The Chairperson said BSA was appearing before the select Committee in the National Council of Provinces (NCOP) and that it would expect BSA to be talking to the current situation in provinces since the members’ mandate were to ensure that provincial interests were covered in National Government. She further suggested that SRSA be allowed to also present so that there would be a single round of discussion.

Briefing by the Department of Sport and Recreation (SRSA)  
Dr Bernadus Van der Spuy, SRSA Chief Director: Strategic Support, took the Committee through the presentation.

Performance information by programme
From the 1 April 2014 SRSA functioned under a new budget structure that had been approved by the National Treasury (NT). The revision of the structure was to ensure that it was aligned to the National Sport and Recreation Plan (NSRP).

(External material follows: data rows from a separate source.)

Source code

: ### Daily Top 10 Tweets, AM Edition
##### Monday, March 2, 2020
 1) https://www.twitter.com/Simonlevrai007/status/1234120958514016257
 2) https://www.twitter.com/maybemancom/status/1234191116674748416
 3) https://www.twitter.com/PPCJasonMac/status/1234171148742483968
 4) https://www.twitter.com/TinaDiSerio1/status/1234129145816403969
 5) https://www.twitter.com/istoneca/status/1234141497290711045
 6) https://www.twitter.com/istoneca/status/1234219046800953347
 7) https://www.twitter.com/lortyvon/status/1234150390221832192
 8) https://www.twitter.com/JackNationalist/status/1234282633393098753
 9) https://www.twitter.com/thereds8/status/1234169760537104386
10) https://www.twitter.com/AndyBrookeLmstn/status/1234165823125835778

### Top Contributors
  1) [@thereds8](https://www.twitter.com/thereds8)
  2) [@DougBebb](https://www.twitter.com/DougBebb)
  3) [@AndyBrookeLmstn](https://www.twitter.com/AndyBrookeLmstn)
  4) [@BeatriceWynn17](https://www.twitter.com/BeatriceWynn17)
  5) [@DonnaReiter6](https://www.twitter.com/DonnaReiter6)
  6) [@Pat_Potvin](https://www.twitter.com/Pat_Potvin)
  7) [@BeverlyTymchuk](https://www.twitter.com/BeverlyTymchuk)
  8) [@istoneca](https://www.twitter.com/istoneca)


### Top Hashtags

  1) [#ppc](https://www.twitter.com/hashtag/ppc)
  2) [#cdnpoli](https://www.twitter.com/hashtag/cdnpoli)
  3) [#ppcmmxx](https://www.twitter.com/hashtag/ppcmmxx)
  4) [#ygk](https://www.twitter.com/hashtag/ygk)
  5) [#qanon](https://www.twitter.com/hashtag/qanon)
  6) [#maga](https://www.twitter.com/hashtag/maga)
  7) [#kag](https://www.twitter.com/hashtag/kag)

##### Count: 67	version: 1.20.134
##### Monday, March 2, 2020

Sub-programme: Community Mass participation
Dr Van der Spuy requested that Ms Onke Mjo, SRSA Chief Director: Mass Participation, should be allowed to elaborate on the challenges that SRSA was meeting with provinces in terms of compliance with Sport Grant performance reports.

Since SRSA had received an unqualified opinion, it realised that it would be a feat to maintain that standard.

Dr Van der Spuy then reiterated his request that Ms Mjo be allowed to elaborate on the support to provinces that SRSA was giving.

Ms Mjo said SRSA transferred annually to provinces and in 2013/14 it had transferred R494 million to them. Those funds were regulated through the conditional grant framework which requested provinces to do specific programmes. The grant performance reports from provinces had not been submitted timeously and their quality was also not of a quality that would enable SRSA to know exactly what had been achieved in each quarter. Another challenge was that sometimes reports were actually non-existent though there money would have been spent. That affected the SRSAs AR in terms of that target. SRSA had in that regard started monitoring and doing verifications within the provinces through its audit capacity making visits to provinces before the Auditor- General South Africa (AGSA) went to provinces. For the first time in the past five years AGSA had audited four provinces with a view of tracking Division of Revenue Act (DoRA) funding.

The DM said only three provinces were contributing towards sport and recreation (S and R) from their provincial fiscus. Seven provinces depended on the SRSA conditional DoRA grant without budgeting for S and R. The DM said as NCOP members the Committee had to be alerted to such.

The Chairperson asked for the names of the provinces.

Ms Mjo said KwaZulu Natal (KZN), Western Cape (WC), Eastern Cape (EC) and North West (NC) were budgeting for S and R and the other outstanding five not mentioned depended entirely on the grant which was a big risk because if the grants were to be ended that would mean there would be no sport in those provinces. That trendy had been on-going for the past five years and in instances like Gauteng which used to have voted funds for S and R but when the provincial treasury (PT) noticed the contributions made through the DoRA it had withdrawn those voted funds and were prioritised for other purposes.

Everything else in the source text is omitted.